> [WHAT THE TASK ASKS] Whenever a picture appears in the records, exclude it, and transcribe everything else exactly.

+++ EXTRACTED ENTRIES +++

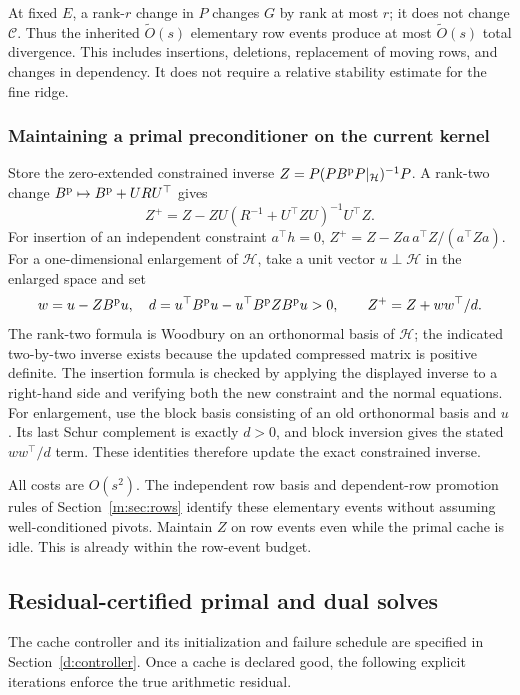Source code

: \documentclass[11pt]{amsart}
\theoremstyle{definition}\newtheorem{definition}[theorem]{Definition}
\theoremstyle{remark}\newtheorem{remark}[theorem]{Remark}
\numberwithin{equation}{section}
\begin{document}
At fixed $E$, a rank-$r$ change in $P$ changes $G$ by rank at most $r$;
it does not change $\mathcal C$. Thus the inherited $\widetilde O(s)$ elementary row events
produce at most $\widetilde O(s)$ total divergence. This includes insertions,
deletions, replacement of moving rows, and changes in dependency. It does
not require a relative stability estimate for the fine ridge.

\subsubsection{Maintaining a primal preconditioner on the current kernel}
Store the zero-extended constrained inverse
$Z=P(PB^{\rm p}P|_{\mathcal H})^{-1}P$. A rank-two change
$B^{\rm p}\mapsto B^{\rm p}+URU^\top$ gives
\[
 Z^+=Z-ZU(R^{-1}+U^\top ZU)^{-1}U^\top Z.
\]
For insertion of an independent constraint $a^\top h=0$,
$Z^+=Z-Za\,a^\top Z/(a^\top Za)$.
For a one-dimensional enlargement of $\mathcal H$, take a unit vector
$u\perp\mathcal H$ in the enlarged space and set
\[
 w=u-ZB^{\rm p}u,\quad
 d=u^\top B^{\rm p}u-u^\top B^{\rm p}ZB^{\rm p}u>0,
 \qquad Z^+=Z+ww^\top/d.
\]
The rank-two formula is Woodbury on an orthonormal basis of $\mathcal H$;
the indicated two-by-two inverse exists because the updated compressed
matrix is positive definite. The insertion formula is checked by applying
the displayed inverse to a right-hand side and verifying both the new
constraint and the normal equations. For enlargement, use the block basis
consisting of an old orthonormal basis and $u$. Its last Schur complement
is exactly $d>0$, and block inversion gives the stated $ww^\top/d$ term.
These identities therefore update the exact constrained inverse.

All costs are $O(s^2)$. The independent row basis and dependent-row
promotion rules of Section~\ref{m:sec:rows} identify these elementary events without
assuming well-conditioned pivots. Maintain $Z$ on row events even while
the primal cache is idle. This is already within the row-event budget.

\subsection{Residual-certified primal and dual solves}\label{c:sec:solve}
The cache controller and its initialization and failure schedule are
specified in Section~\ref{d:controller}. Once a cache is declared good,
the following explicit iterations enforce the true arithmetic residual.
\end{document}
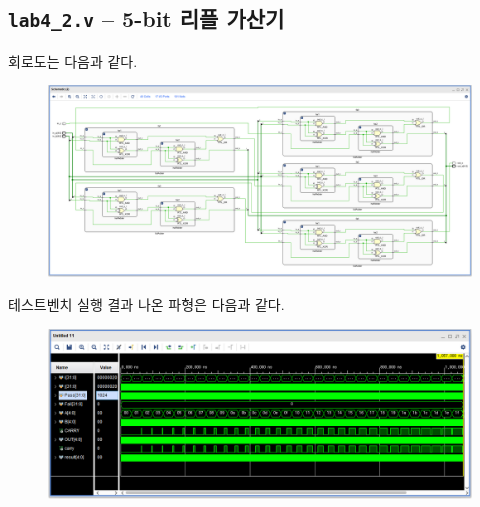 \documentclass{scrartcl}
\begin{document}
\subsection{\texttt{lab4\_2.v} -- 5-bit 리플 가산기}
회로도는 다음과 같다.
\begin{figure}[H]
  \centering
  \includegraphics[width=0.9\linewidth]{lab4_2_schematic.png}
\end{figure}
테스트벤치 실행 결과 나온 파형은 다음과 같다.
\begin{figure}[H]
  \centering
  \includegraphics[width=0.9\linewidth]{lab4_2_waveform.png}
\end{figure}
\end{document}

+++

> [ANSWER FOR THIS EXERCISE]
Source code

: \documentclass[11pt]{amsart}
\theoremstyle{definition}\newtheorem{definition}[theorem]{Definition}
\theoremstyle{remark}\newtheorem{remark}[theorem]{Remark}
\numberwithin{equation}{section}
\begin{document}
At fixed $E$, a rank-$r$ change in $P$ changes $G$ by rank at most $r$;
it does not change $\mathcal C$. Thus the inherited $\widetilde O(s)$ elementary row events
produce at most $\widetilde O(s)$ total divergence. This includes insertions,
deletions, replacement of moving rows, and changes in dependency. It does
not require a relative stability estimate for the fine ridge.

\subsubsection{Maintaining a primal preconditioner on the current kernel}
Store the zero-extended constrained inverse
$Z=P(PB^{\rm p}P|_{\mathcal H})^{-1}P$. A rank-two change
$B^{\rm p}\mapsto B^{\rm p}+URU^\top$ gives
\[
 Z^+=Z-ZU(R^{-1}+U^\top ZU)^{-1}U^\top Z.
\]
For insertion of an independent constraint $a^\top h=0$,
$Z^+=Z-Za\,a^\top Z/(a^\top Za)$.
For a one-dimensional enlargement of $\mathcal H$, take a unit vector
$u\perp\mathcal H$ in the enlarged space and set
\[
 w=u-ZB^{\rm p}u,\quad
 d=u^\top B^{\rm p}u-u^\top B^{\rm p}ZB^{\rm p}u>0,
 \qquad Z^+=Z+ww^\top/d.
\]
The rank-two formula is Woodbury on an orthonormal basis of $\mathcal H$;
the indicated two-by-two inverse exists because the updated compressed
matrix is positive definite. The insertion formula is checked by applying
the displayed inverse to a right-hand side and verifying both the new
constraint and the normal equations. For enlargement, use the block basis
consisting of an old orthonormal basis and $u$. Its last Schur complement
is exactly $d>0$, and block inversion gives the stated $ww^\top/d$ term.
These identities therefore update the exact constrained inverse.

All costs are $O(s^2)$. The independent row basis and dependent-row
promotion rules of Section~\ref{m:sec:rows} identify these elementary events without
assuming well-conditioned pivots. Maintain $Z$ on row events even while
the primal cache is idle. This is already within the row-event budget.

\subsection{Residual-certified primal and dual solves}\label{c:sec:solve}
The cache controller and its initialization and failure schedule are
specified in Section~\ref{d:controller}. Once a cache is declared good,
the following explicit iterations enforce the true arithmetic residual.
\end{document}
 \documentclass{scrartcl}
\begin{document}
\subsection{\texttt{lab4\_2.v} -- 5-bit 리플 가산기}
회로도는 다음과 같다.
\begin{figure}[H]
  \centering
  \includegraphics[width=0.9\linewidth]{lab4_2_schematic.png}
\end{figure}
테스트벤치 실행 결과 나온 파형은 다음과 같다.
\begin{figure}[H]
  \centering
  \includegraphics[width=0.9\linewidth]{lab4_2_waveform.png}
\end{figure}
\end{document}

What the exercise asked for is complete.